Par Alister Doyle Reuters
NUSA DUA, Indonésie (Reuters) - Un accord "historique" conclu à Bali. Le "Mur de Berlin" qui divisait nations riches et pauvres dans la lutte contre le réchauffement climatique s'effondre. Un "nouveau chapitre" s'ouvre entre Washington et ses partenaires.
Après les éloges qui ont suivi l'accord de Bali, conclu in extremis samedi à l'issue d'âpres négociations-marathon entre 190 pays sous l'égide de l'Onu, il s'agit maintenant de se mettre à la tâche. Et celle-ci s'annonce bien ardue.
"Nous allons avoir deux années terriblement exigeantes, dès janvier", a reconnu Humberto Rosa, qui dirigeait la délégation de l'Union européenne en Indonésie.
Faire entrer dans les faits les intentions affichées à Nusa Dua ne paraît pas chose aisée quand on constate combien les discussions ont été difficiles, les positions tranchées, lors des débats dans la station balnéaire indonésienne.

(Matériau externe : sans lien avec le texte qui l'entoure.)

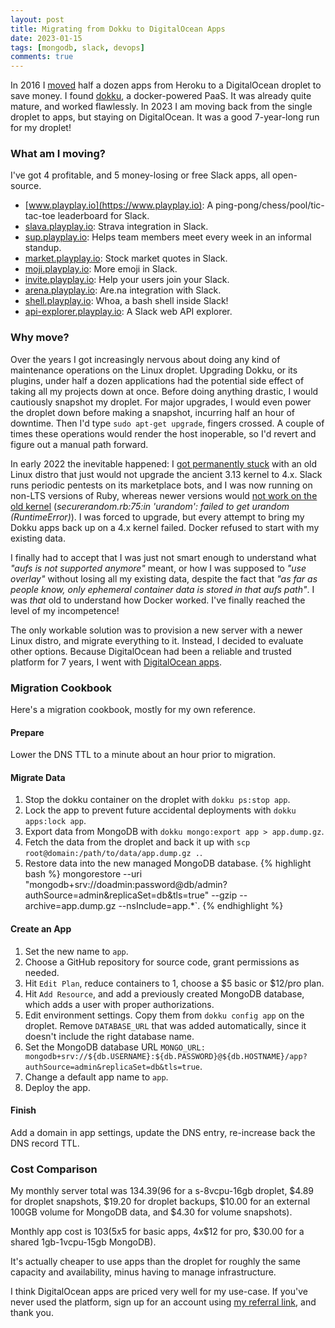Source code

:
```yaml
---
layout: post
title: Migrating from Dokku to DigitalOcean Apps
date: 2023-01-15
tags: [mongodb, slack, devops]
comments: true
---
```

In 2016 I [moved](/2016/02/08/running-slack-bots-on-digital-ocean-with-dokku.html) half a dozen apps from Heroku to a DigitalOcean droplet to save money. I found [dokku](https://github.com/dokku/dokku), a docker-powered PaaS. It was already quite mature, and worked flawlessly. In 2023 I am moving back from the single droplet to apps, but staying on DigitalOcean. It was a good 7-year-long run for my droplet!

### What am I moving?

I've got 4 profitable, and 5 money-losing or free Slack apps, all open-source.

- [www.playplay.io](https://www.playplay.io): A ping-pong/chess/pool/tic-tac-toe leaderboard for Slack.
- [slava.playplay.io](https://slava.playplay.io/): Strava integration in Slack.
- [sup.playplay.io](https://sup.playplay.io/): Helps team members meet every week in an informal standup.
- [market.playplay.io](https://market.playplay.io/): Stock market quotes in Slack.
- [moji.playplay.io](https://moji.playplay.io/): More emoji in Slack.
- [invite.playplay.io](https://invite.playplay.io/): Help your users join your Slack.
- [arena.playplay.io](https://arena.playplay.io/): Are.na integration with Slack.
- [shell.playplay.io](https://shell.playplay.io/): Whoa, a bash shell inside Slack!
- [api-explorer.playplay.io](https://api-explorer.playplay.io/): A Slack web API explorer.

### Why move?

Over the years I got increasingly nervous about doing any kind of maintenance operations on the Linux droplet. Upgrading Dokku, or its plugins, under half a dozen applications had the potential side effect of taking all my projects down at once. Before doing anything drastic, I would cautiously snapshot my droplet. For major upgrades, I would even power the droplet down before making a snapshot, incurring half an hour of downtime. Then I'd type `sudo apt-get upgrade`, fingers crossed. A couple of times these operations would render the host inoperable, so I'd revert and figure out a manual path forward.

In early 2022 the inevitable happened: I [got permanently stuck](https://github.com/dokku/dokku/issues/5523) with an old Linux distro that just would not upgrade the ancient 3.13 kernel to 4.x. Slack runs periodic pentests on its marketplace bots, and I was now running on non-LTS versions of Ruby, whereas newer versions would [not work on the old kernel](https://github.com/heroku/heroku-buildpack-ruby/issues/1312) (_securerandom.rb:75:in 'urandom': failed to get urandom (RuntimeError)_). I was forced to upgrade, but every attempt to bring my Dokku apps back up on a 4.x kernel failed. Docker refused to start with my existing data. 

I finally had to accept that I was just not smart enough to understand what _"aufs is not supported anymore"_ meant, or how I was supposed to _"use overlay"_ without losing all my existing data, despite the fact that _"as far as people know, only ephemeral container data is stored in that aufs path"_. I was *that* old to understand how Docker worked. I've finally reached the level of my incompetence!

The only workable solution was to provision a new server with a newer Linux distro, and migrate everything to it. Instead, I decided to evaluate other options. Because DigitalOcean had been a reliable and trusted platform for 7 years, I went with [DigitalOcean apps](https://m.do.co/c/5b26011f9a9b).

### Migration Cookbook

Here's a migration cookbook, mostly for my own reference.

#### Prepare

Lower the DNS TTL to a minute about an hour prior to migration.

#### Migrate Data

1. Stop the dokku container on the droplet with `dokku ps:stop app`.
2. Lock the app to prevent future accidental deployments with `dokku apps:lock app`.
3. Export data from MongoDB with `dokku mongo:export app > app.dump.gz`.
4. Fetch the data from the droplet and back it up with `scp root@domain:/path/to/data/app.dump.gz .`.
5. Restore data into the new managed MongoDB database.
    {% highlight bash %}
mongorestore
  --uri "mongodb+srv://doadmin:password@db/admin?authSource=admin&replicaSet=db&tls=true" 
  --gzip
  --archive=app.dump.gz
  --nsInclude=app.*`.
{% endhighlight %}

#### Create an App

1. Set the new name to `app`.
2. Choose a GitHub repository for source code, grant permissions as needed.
3. Hit `Edit Plan`, reduce containers to 1, choose a $5 basic or $12/pro plan.
4. Hit `Add Resource`, and add a previously created MongoDB database, which adds a user with proper authorizations.
5. Edit environment settings. Copy them from `dokku config app` on the droplet. Remove `DATABASE_URL` that was added automatically, since it doesn't include the right database name.
6. Set the MongoDB database URL `MONGO_URL: mongodb+srv://${db.USERNAME}:${db.PASSWORD}@${db.HOSTNAME}/app?authSource=admin&replicaSet=db&tls=true`.
7. Change a default app name to `app`.
8. Deploy the app.

#### Finish

Add a domain in app settings, update the DNS entry, re-increase back the DNS record TTL.

### Cost Comparison

My monthly server total was $134.39 ($96 for a s-8vcpu-16gb droplet, $4.89 for droplet snapshots, $19.20 for droplet backups, $10.00 for an external 100GB volume for MongoDB data, and $4.30 for volume snapshots). 

Monthly app cost is $103 (5x$5 for basic apps, 4x$12 for pro, $30.00 for a shared 1gb-1vcpu-15gb MongoDB).

It's actually cheaper to use apps than the droplet for roughly the same capacity and availability, minus having to manage infrastructure.

I think DigitalOcean apps are priced very well for my use-case. If you've never used the platform, sign up for an account using [my referral link](https://m.do.co/c/5b26011f9a9b), and thank you.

Un exemple: pendant plus de sept heures, une nuit, les délégués se sont opposés pour savoir si la déclaration finale devait appeler les pays pauvres à "agir" contre le changement climatique ou simplement à "contribuer" au combat. De même, l'expression "réduire les émissions" de gaz à effet de serre (GES) a été évitée.
Partager équitablement le fardeau entre les Etats-Unis, la Chine, la Russie et l'Inde, les quatre pays qui émettent le plus de GES, d'une part, et le reste du monde, d'autre part, sera un véritable casse-tête diplomatique.

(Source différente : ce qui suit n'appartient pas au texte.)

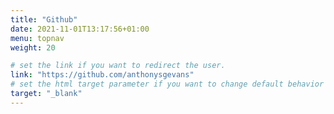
```yaml
---
title: "Github"
date: 2021-11-01T13:17:56+01:00
menu: topnav
weight: 20

# set the link if you want to redirect the user.
link: "https://github.com/anthonysgevans"
# set the html target parameter if you want to change default behavior
target: "_blank"
---
```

Mission d'autant plus difficile que les Etats-Unis auront un nouveau président en janvier 2009 et que d'ici là de nombreux pays attendront d'avoir une idée claire de la future politique américaine.
PREMIERE REUNION AU GHANA
"S'il y a un grand changement dans la politique américaine, je pense que les choses vont s'accélérer afin de respecter les engagements qui ont été pris", a estimé le ministre indonésien de l'Environnement, Rachmat Witoelar.

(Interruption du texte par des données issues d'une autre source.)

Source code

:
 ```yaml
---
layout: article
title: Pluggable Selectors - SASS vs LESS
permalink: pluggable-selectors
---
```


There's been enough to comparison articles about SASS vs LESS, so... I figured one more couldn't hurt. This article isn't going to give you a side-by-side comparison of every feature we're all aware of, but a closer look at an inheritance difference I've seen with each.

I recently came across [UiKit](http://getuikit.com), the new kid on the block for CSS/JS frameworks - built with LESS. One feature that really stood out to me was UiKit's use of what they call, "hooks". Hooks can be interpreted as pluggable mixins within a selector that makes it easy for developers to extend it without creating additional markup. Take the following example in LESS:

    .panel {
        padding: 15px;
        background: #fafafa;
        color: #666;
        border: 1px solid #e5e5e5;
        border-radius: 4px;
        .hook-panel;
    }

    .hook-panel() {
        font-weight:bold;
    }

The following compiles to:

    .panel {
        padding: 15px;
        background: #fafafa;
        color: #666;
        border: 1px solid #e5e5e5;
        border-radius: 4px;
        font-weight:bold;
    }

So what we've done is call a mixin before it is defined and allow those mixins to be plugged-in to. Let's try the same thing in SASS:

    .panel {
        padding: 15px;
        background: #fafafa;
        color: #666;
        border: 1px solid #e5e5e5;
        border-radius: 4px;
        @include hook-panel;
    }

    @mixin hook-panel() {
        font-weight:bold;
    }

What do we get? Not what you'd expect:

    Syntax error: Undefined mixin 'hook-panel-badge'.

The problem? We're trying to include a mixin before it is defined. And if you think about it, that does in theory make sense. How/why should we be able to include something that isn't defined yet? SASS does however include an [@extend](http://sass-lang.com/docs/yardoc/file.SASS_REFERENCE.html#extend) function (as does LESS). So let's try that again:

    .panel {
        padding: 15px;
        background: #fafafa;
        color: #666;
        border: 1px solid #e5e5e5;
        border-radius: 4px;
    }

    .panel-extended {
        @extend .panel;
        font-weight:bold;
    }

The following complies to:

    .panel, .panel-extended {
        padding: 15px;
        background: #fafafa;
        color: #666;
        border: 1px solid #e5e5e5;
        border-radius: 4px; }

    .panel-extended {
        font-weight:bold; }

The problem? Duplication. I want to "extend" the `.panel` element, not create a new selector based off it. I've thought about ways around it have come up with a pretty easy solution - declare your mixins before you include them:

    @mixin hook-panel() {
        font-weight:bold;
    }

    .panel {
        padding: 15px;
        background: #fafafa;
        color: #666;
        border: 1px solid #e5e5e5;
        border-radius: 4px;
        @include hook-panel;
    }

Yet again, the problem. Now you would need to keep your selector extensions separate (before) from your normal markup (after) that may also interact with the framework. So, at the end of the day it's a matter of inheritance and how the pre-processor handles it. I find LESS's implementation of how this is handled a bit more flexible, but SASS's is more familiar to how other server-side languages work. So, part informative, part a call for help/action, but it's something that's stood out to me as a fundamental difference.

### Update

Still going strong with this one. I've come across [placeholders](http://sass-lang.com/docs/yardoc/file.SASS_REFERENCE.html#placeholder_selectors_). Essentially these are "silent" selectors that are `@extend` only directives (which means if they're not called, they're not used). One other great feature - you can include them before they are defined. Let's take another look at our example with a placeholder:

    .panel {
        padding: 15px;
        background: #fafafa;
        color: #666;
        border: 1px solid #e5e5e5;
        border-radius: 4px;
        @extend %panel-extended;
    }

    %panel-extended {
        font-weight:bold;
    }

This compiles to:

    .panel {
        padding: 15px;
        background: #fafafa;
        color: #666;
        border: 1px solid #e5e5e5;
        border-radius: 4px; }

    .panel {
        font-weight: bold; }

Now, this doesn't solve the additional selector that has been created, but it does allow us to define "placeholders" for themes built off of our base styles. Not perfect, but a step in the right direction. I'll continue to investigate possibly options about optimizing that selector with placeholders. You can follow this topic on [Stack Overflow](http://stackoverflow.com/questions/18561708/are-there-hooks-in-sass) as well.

Une première réunion sur la mise en application de la "feuille de route de Bali" devrait se tenir au Ghana au début de l'an prochain. Chaque année, quatre sessions se tiendront à travers le monde, afin d'aboutir à un accord fin 2009 à Copenhague.
L'opposition des Etats-Unis n'a pas permis de faire figurer dans la déclaration finale de Bali une référence claire à une réduction de 25 à 40% des GES d'ici 2020, par rapport aux niveaux de 1990, dans les pays riches.
"Des réductions aussi importantes, et aussi rapidement, c'est tout simplement impossible", a déclaré James Connaughton, président du Conseil de la maison blanche sur la qualité de l'environnement.
Celui-ci a pourtant salué "un nouveau chapitre" dans la politique de lutte contre le réchauffement - Bush avait en effet toujours refusé de signer le Protocole de Kyoto, par lequel 37 pays riches s'engageaient à réduire de 5% en moyenne leurs émissions de GES d'ici 2008-2012 par rapport aux niveaux de 1990.
Pour Yvo de Boer, secrétaire exécutif de la convention-cadre de l'Onu sur le climat, l'accord de Bali, que de nombreuses organisations écologistes jugent bien minimaliste, a permis de faire tomber "le Mur de Berlin du changement climatique" entre pays riches et pays pauvres, car Kyoto n'imposait des mesures qu'aux nations développées. Maintenant, tout le monde va devoir prendre part au combat.
Angus Friday, de l'île de la Grenade, qui représentait les intérêts de petits Etats insulaires, a fait entendre une note discordante, ne cachant pas sa déception et estimant que la "feuille de route" aurait pu aussi bien être approuvée par courriel, au lieu d'envoyer par avion (pollueur) plus de 10.000 délégués passer deux semaines à Bali.